The conversation began with three rules: If you have a comment, raise your hand. If you have a question, raise your fist. If you want to speak about your experiences, you have three minutes.

But first, Brendan Sullivan, UMD Socialists’ president, began to speak.

“It has been 13 days since the inauguration of a mad, raving, proto-fascist Cheeto with a disgusting comb-over as the president of the United States,” the sophomore civil engineering major said in his opening speech to about 30 students in Jimenez Hall. “Yeah, I thought it was longer too.”

On Thursday night, UMD Socialists showed solidarity with U.S. immigrants and marginalized communities by hosting an open forum called “Unite & Fight: Solidarity Trumps Hate!”
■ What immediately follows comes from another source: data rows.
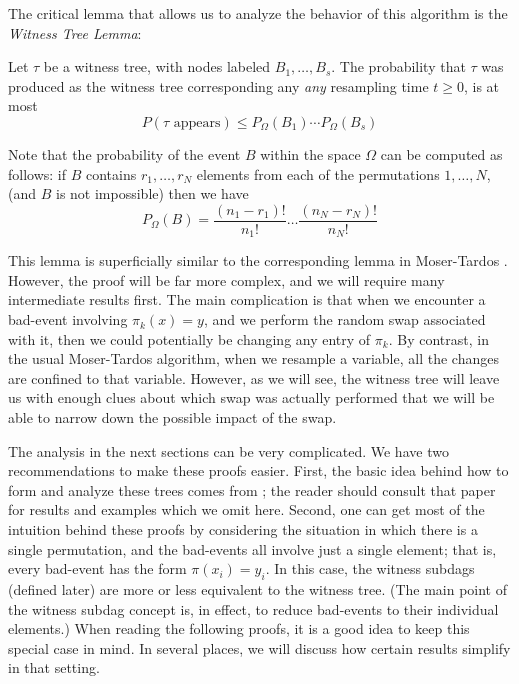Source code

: The critical lemma that allows us to analyze the behavior of this algorithm is the \emph{Witness Tree Lemma}: 
\begin{lemma}
\label{witness-tree-lemma}
Let $\tau$ be a witness tree, with nodes labeled $B_1, \dots, B_s$. The probability that $\tau$ was produced as the witness tree corresponding any \emph{any} resampling time $t \geq 0$, is at most
$$
P(\text{$\tau$ appears}) \leq P_{\Omega}(B_1) \cdots P_{\Omega}(B_s)
$$

Note that the probability of the event $B$ within the space $\Omega$ can be computed as follows: if $B$ contains $r_1, \dots, r_N$ elements from each of the permutations $1, \dots, N$, (and $B$ is not impossible) then we have $$
P_{\Omega}(B) = \frac{(n_1-r_1)!}{n_1!} \dots \frac{ (n_N - r_N)! }{n_N!}
$$
\end{lemma}
This lemma is superficially similar to the corresponding lemma in Moser-Tardos \cite{moser-tardos}. However, the proof will be far more complex, and we will require many intermediate results first. The main complication is that when we encounter a bad-event involving $\pi_k(x) = y$, and we perform the random swap associated with it, then we could potentially be changing any entry of $\pi_k$. By contrast, in the usual Moser-Tardos algorithm, when we resample a variable, all the changes are confined to that variable. However, as we will see, the witness tree will leave us with enough clues about which swap was actually performed that we will be able to narrow down the possible impact of the swap.

The analysis in the next sections can be very complicated. We have two recommendations to make these proofs easier. First, the basic idea behind how to form and analyze these trees comes from \cite{moser-tardos}; the reader should consult that paper for results and examples which we omit here. Second, one can get most of the intuition behind these proofs by considering the situation in which there is a single permutation, and the bad-events all involve just a single element; that is, every bad-event has the form $\pi(x_i) = y_i$. In this case, the witness subdags (defined later) are more or less equivalent to the witness tree. (The main point of the witness subdag concept is, in effect, to reduce bad-events to their individual elements.) When reading the following proofs, it is a good idea to keep this special case in mind. In several places, we will discuss how certain results simplify in that setting.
The group decided to hold the rally after President Trump’s inauguration and the subsequent resistance participants have shown in protests such as the Women’s March, which took place the day after the inauguration, and the Rally for Refugees and Immigrants, which took place at this university Wednesday.
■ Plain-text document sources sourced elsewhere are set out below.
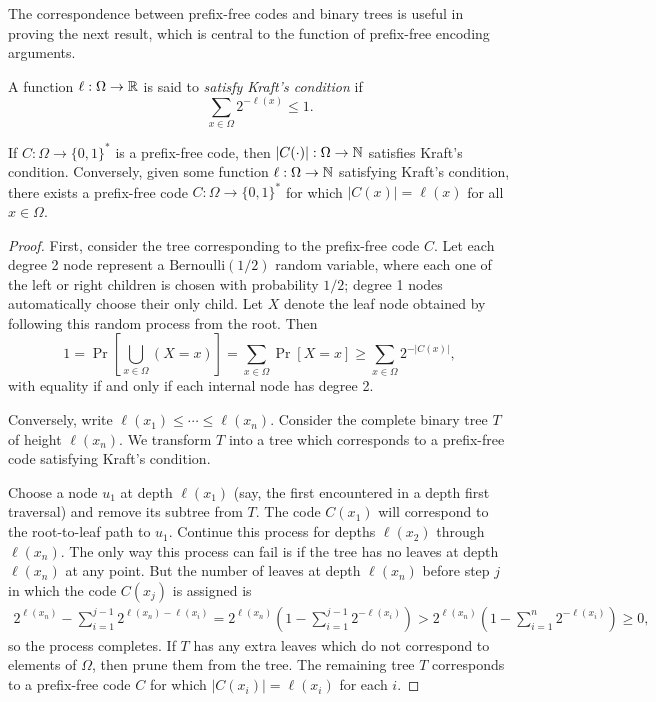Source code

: The correspondence between prefix-free codes and binary trees is
useful in proving the next result, which is central to the function of
prefix-free encoding arguments.
\begin{defn}
  A function $\ell : \Omega \to \mathbb{R}$ is said to \emph{satisfy Kraft's
    condition} if
  \[\sum_{x \in \Omega} 2^{-\ell(x)} \leq 1.\]
\end{defn}

\begin{lem}
  If $C : \Omega \to \{0, 1\}^*$ is a prefix-free code, then
  $|C(\cdot)| : \Omega \to \mathbb{N}$ satisfies Kraft's
  condition. Conversely, given some function $\ell : \Omega \to \mathbb{N}$
  satisfying Kraft's condition, there exists a prefix-free code
  $C : \Omega \to \{0, 1\}^*$ for which $|C(x)| = \ell(x)$ for all
  $x \in \Omega$.
\end{lem}
\begin{proof}
  First, consider the tree corresponding to the prefix-free code
  $C$. Let each degree 2 node represent a $\text{Bernoulli}(1/2)$
  random variable, where each one of the left or right children is
  chosen with probability $1/2$; degree 1 nodes automatically choose
  their only child. Let $X$ denote the leaf node obtained by following
  this random process from the root. Then
  \[1 = \Pr\left[\bigcup_{x \in \Omega} (X = x)\right] = \sum_{x \in \Omega} \Pr[X =
  x] \geq \sum_{x \in \Omega} 2^{-|C(x)|},\]
  with equality if and only if each internal node has degree 2.

  Conversely, write $\ell(x_1) \leq \cdots \leq \ell(x_n)$. Consider
  the complete binary tree $T$ of height $\ell(x_n)$. We transform $T$
  into a tree which corresponds to a prefix-free code satisfying
  Kraft's condition.

  Choose a node $u_1$ at depth $\ell(x_1)$ (say, the first encountered
  in a depth first traversal) and remove its subtree from $T$. The
  code $C(x_1)$ will correspond to the root-to-leaf path to
  $u_1$. Continue this process for depths $\ell(x_2)$ through
  $\ell(x_n)$. The only way this process can fail is if the tree has
  no leaves at depth $\ell(x_n)$ at any point. But the number of
  leaves at depth $\ell(x_n)$ before step $j$ in which the code
  $C(x_j)$ is assigned is
  \begin{align*}
    2^{\ell(x_n)} - \sum_{i = 1}^{j - 1} 2^{\ell(x_n) - \ell(x_i)} =
    2^{\ell(x_n)}\left(1 - \sum_{i = 1}^{j - 1} 2^{-\ell(x_i)}\right)
    > 2^{\ell(x_n)}\left(1 - \sum_{i = 1}^n 2^{-\ell(x_i)}\right)
    \geq 0,
  \end{align*}
  so the process completes. If $T$ has any extra leaves which do not
  correspond to elements of $\Omega$, then prune them from the
  tree. The remaining tree $T$ corresponds to a prefix-free code $C$
  for which $|C(x_i)| = \ell(x_i)$ for each $i$.
\end{proof}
The forum comes a day after group members attended an event hosted by D.C. Socialists in Washington with the same name. Both groups are part of the same umbrella organization, the International Socialist Organization — which has branches in about 40 cities, according to its website — and made a joint decision to hold the unifying events.
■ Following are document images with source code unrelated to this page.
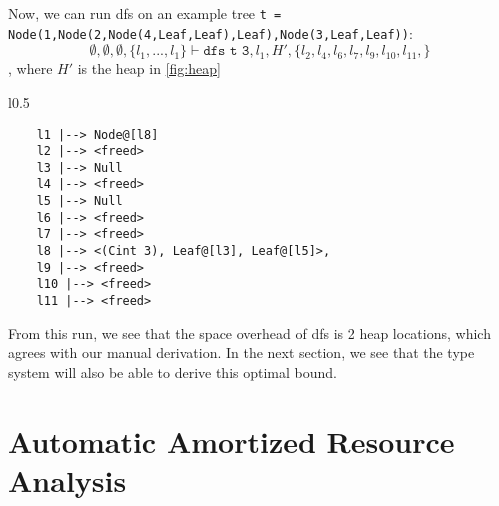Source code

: \documentclass{easychair}
\theoremstyle{definition}
\begin{document}
Now, we can run dfs on an example tree 
\texttt{t = Node(1,Node(2,Node(4,Leaf,Leaf),Leaf),Node(3,Leaf,Leaf))}:
\[
\emptyset,\emptyset,\emptyset,\{l_1,...,l_1\} 
	\vdash \texttt{dfs t 3}, l_1, H', 
	\{l_2, l_4, l_6, l_7, l_9, l_10, l_11,\}
\], where $H'$ is the heap in \ref{fig:heap}

\begin{wrapfigure}{l}{0.5\textwidth}
	\vspace{-20pt}
		\begin{center}
\begin{verbatim}
	l1 |--> Node@[l8] 
	l2 |--> <freed>
	l3 |--> Null 
	l4 |--> <freed>
	l5 |--> Null
	l6 |--> <freed>
	l7 |--> <freed>
	l8 |--> <(Cint 3), Leaf@[l3], Leaf@[l5]>, 
	l9 |--> <freed>
	l10 |--> <freed>
	l11 |--> <freed>
\end{verbatim}
		\end{center}
				\vspace{-20pt}
			\caption{$H'$}
		\vspace{-10pt}
\label{fig:heap}
\end{wrapfigure}

From this run, we see that the space overhead of dfs is 2 heap locations, which agrees with 
our manual derivation. In the next section, we see that the type system will also be 
able to derive this optimal bound. 

\section{Automatic Amortized Resource Analysis}
\label{sect:aara}
\end{document}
UMD Socialists’ goal is to “build a coalition of students to fight back against Trump’s policies in right-wing hate,” Sullivan said.

“I hope that students take away from this that [what] Trump is doing is horribly grotesque and is trying to put fear in the minds of people [and] that, in essence, we are a lot stronger than Trump ever was,” Sullivan said. “He didn’t even win a majority of votes cast … his power is one that’s authoritarian in nature, and authoritarians always can be beaten back when people stand up and fight back against it.”

Multiple student organizations, such as the Student Labor Action Project, Our Revolution, Political Latinxs United for Movement and Action in Society, Preventing Sexual Assault, Students for Justice in Palestine and Cooperative Housing at the University of Maryland, were invited to the event at an Our Revolution network meeting on Monday.

There was also an open Facebook event for other students who wanted to take part in the discussion.

Ronald Lyles, a sophomore enrolled in letters and sciences, is a member of SLAP and Our Revolution, and he attended Trump’s inauguration in Washington. His mother supports Trump’s policies, he said.

“She’s only a Democrat because it’s socially acceptable,” Lyles said. “We’ve gotten into plenty of arguments.”

Ricardo Fuentes, a junior journalism major, came to the event from Towson University. His parents are immigrants from El Salvador, and sometimes they’re so scared they don’t want to leave their home, he said.

Fuentes’ father is undocumented but is set to get his green card in a few weeks, he said.

“Just the fear of them working, or even going to places, being stopped by the police, or even being asked their status, it is what hurts them the most,” Fuentes said. “They do what they do, they pay their taxes, they’re constructed people in society, they go from point A to point B, and they just want to be left alone. And I think that’s indicative of every person in this country.”

Shows of activism like this one are in the “vein of what the organization does,” Sullivan said.

“An injury to one is an injury to all,” Sullivan said. “I have to work using activist means to live in the kind of world that I want to see.”